I did a test that issue by 5000 dd to do write stress concurrently.
The space info after ENOSPC:
Overall:
Device size: 926.91GiB
Device allocated: 926.91GiB
Device unallocated: 1.00MiB
Device missing: 0.00B
Used: 211.59GiB
Free (estimated): 714.18GiB (min: 714.18GiB)
Data ratio: 1.00
Metadata ratio: 2.00
Global reserve: 512.00MiB (used: 0.00B)
Data,single: Size:923.77GiB, Used:209.59GiB
/dev/devname 923.77GiB
Metadata,DUP: Size:1.50GiB, Used:1022.50MiB
/dev/devname 3.00GiB
System,DUP: Size:72.00MiB, Used:128.00KiB
/dev/devname 144.00MiB
We can see that the Metadata space (1022.50MiB + 512.00MiB) is almost full.
But Data allocated much more space (923.77GiB) than it actually needed
(209.59GiB).
When the data space is not enough, this 5000 dd process will call
do_chunk_alloc() to allocate more space.
In the while loop of do_chunk_alloc, the variable force will be changed
to CHUNK_ALLOC_FORCE in second run and should_alloc_chunk() will always
return true when force is CHUNK_ALLOC_FORCE. That means every concurrent
dd process will allocate a chunk in do_chunk_alloc().

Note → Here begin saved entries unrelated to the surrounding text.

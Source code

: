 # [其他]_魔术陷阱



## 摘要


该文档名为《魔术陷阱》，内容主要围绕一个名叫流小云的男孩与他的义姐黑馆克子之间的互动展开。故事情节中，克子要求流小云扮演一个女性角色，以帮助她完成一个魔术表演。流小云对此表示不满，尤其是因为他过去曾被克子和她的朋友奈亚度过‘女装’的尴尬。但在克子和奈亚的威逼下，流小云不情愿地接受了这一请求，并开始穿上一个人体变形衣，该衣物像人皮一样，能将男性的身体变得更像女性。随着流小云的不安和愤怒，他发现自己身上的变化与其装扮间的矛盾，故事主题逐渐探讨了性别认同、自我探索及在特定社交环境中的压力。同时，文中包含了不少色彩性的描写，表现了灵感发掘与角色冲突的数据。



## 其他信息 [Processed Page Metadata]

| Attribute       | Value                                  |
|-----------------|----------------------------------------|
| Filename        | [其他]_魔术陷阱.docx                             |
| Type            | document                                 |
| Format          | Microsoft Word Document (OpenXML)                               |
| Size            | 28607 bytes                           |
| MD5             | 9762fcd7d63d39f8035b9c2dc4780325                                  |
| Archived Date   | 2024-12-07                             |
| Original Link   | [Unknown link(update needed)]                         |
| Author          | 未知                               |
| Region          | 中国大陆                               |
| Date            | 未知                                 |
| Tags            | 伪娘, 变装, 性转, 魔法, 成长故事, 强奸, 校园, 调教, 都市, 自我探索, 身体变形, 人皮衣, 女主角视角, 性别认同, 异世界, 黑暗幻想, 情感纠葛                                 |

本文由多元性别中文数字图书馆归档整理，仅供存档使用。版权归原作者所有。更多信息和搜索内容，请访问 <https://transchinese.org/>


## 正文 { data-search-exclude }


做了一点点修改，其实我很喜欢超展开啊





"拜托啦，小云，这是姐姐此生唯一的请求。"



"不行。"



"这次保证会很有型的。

Fix this by keeping original value of force and re-assign it to force in
the end of the loop.
Signed-off-by: Robbie Ko <robbieko@xxxxxxxxxxxx>
---
fs/btrfs/extent-tree.c | 2 ++
1 file changed, 2 insertions(+)
diff --git a/fs/btrfs/extent-tree.c b/fs/btrfs/extent-tree.c
index c5880329ae37..73856f70db31 100644
--- a/fs/btrfs/extent-tree.c
+++ b/fs/btrfs/extent-tree.c
@@ -4511,6 +4511,7 @@ static int do_chunk_alloc(struct btrfs_trans_handle *trans, u64 flags,
bool wait_for_alloc = false;
bool should_alloc = false;
int ret = 0;
+ int orig_force = force;
/* Don't re-enter if we're already allocating a chunk */
if (trans->allocating_chunk)
@@ -4544,6 +4545,7 @@ static int do_chunk_alloc(struct btrfs_trans_handle *trans, u64 flags,
*/
wait_for_alloc = true;
spin_unlock(&space_info->lock);
+ force = orig_force;
mutex_lock(&fs_info->chunk_mutex);
mutex_unlock(&fs_info->chunk_mutex);
} else {
--
2.17.1